Party conference season is over for another year and much ink has been spilled over the headline announcements. However, LGiU used the conferences as an opportunity to catch up with our members, council leaders and policy-makers about their views on the challenges facing local government. We’ve been looking at how national policy announcements match up to what we think are the priorities for the sector.
With over half having declared climate emergencies this year, councils have recognised that climate change is now a major issue for local voters and that they should be leading the way. However, given councils’ current financial challenges, much focus is on how to realistically deliver on these promises. Many people we spoke to pointed to the fact that climate change issues can be tied into other local priorities, such as air quality targets and health, transport planning for liveable places, and designing climate-compliant Local Plans. Involving the public and getting cross-party consensus within the council were also seen as a key requirement in achieving ambitious climate goals which may cost a lot of money.
Housing and planning
Complaints about the Local Plan system were common, with councils calling for reform of the cumbersome and slow approval processes.
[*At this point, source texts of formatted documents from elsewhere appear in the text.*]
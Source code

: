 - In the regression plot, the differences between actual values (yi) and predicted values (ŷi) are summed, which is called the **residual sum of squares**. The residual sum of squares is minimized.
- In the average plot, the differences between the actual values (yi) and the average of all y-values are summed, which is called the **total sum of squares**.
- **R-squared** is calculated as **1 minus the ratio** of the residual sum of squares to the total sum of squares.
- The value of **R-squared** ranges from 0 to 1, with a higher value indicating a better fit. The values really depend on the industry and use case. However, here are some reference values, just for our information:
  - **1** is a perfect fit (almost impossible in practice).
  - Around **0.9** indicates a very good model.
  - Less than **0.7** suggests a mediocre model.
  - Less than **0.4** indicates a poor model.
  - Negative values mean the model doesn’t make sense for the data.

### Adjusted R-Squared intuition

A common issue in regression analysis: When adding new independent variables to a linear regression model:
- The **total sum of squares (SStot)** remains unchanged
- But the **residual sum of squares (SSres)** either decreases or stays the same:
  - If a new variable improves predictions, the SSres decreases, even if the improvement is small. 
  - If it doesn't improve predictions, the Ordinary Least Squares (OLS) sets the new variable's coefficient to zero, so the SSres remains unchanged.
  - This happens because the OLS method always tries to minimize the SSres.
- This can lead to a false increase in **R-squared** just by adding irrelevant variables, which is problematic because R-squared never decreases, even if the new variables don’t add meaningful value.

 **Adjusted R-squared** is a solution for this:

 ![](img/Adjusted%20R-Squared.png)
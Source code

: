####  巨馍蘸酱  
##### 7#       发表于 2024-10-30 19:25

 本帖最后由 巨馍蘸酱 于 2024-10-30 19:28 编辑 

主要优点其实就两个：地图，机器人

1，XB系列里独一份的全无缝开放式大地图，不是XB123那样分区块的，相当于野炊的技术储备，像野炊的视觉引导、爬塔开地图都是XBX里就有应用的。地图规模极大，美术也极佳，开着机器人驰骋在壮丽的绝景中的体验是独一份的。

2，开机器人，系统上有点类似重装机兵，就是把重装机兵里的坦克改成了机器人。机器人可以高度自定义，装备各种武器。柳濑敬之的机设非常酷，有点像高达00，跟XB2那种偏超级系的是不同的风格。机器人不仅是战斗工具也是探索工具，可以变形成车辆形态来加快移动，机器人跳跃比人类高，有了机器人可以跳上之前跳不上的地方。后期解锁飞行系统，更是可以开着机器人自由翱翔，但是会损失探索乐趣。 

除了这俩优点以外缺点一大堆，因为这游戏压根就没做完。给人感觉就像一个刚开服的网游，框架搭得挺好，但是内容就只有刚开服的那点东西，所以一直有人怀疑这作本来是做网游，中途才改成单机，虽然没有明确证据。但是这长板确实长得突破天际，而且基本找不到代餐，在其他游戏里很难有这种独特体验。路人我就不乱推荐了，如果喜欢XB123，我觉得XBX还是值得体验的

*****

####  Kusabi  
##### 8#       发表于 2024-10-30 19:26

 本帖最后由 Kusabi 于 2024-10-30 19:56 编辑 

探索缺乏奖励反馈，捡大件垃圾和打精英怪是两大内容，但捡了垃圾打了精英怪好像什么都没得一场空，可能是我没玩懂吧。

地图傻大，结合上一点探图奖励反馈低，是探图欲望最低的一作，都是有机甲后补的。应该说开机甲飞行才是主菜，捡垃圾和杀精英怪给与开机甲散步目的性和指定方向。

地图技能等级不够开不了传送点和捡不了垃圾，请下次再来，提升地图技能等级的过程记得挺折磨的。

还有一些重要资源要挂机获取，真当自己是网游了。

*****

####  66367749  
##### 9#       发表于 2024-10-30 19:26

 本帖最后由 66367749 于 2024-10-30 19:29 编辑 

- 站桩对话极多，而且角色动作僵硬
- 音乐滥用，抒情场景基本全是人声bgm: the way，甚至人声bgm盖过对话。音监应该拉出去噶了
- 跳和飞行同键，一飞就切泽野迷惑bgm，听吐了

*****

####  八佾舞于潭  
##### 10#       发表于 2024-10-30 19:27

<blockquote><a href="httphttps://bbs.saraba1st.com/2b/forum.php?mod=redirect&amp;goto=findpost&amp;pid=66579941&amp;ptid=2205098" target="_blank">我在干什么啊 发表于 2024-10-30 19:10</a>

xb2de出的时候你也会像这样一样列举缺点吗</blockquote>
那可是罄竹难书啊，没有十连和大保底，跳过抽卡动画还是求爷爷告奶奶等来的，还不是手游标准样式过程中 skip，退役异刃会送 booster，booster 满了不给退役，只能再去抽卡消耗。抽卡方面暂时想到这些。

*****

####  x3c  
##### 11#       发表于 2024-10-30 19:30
There were also calls for more powers around housing and planning to allow councils to better manage the local residential and commercial stock and deliver on housebuilding and local growth goals. Such powers included allowing councils to charge council tax on empty properties, having more enforcement powers around HMO infringements and simplifying the change in property use for commercial units to reflect changes in high street business activity (eg retail to leisure). There were also concerns about housebuilding post-Brexit, with some pointing to timber supply issues and others asking if we should be saving more agricultural land from housebuilding.
Finance and investments
There is a very live debate within the sector about the desirability of councils funding their services through commercial investments and councils borrowing large sums of money. Some felt uncomfortable with having to make risky decisions without the necessary expert skills, while others welcomed the additional flexibility. There were also debates around how the future funding system should work, including ideas around splitting funding by universal services (to be funded through council tax) and individual services (redistributed businesses rates), calls for better taxation of digital businesses and questions about where the business rate retention pilots will be going next.
Devolution and governance
Councils were clear that the devolution debate will need to restart soon, having stalled in the past two years, and those we spoke to welcomed the opportunity to continue discussions about new responsibilities and funding arrangements. However there were concerns about the capacity in central government to provide this direction and support, given the staff cuts in the civil service. There is also an active debate about the merits of unitarisation. Accountability was a key theme, with some calling for the introduction of local Public Accounts Committees to be run by the council to hold other local public bodes to account, and universal agreement that local decisions should be made without interference from MPs.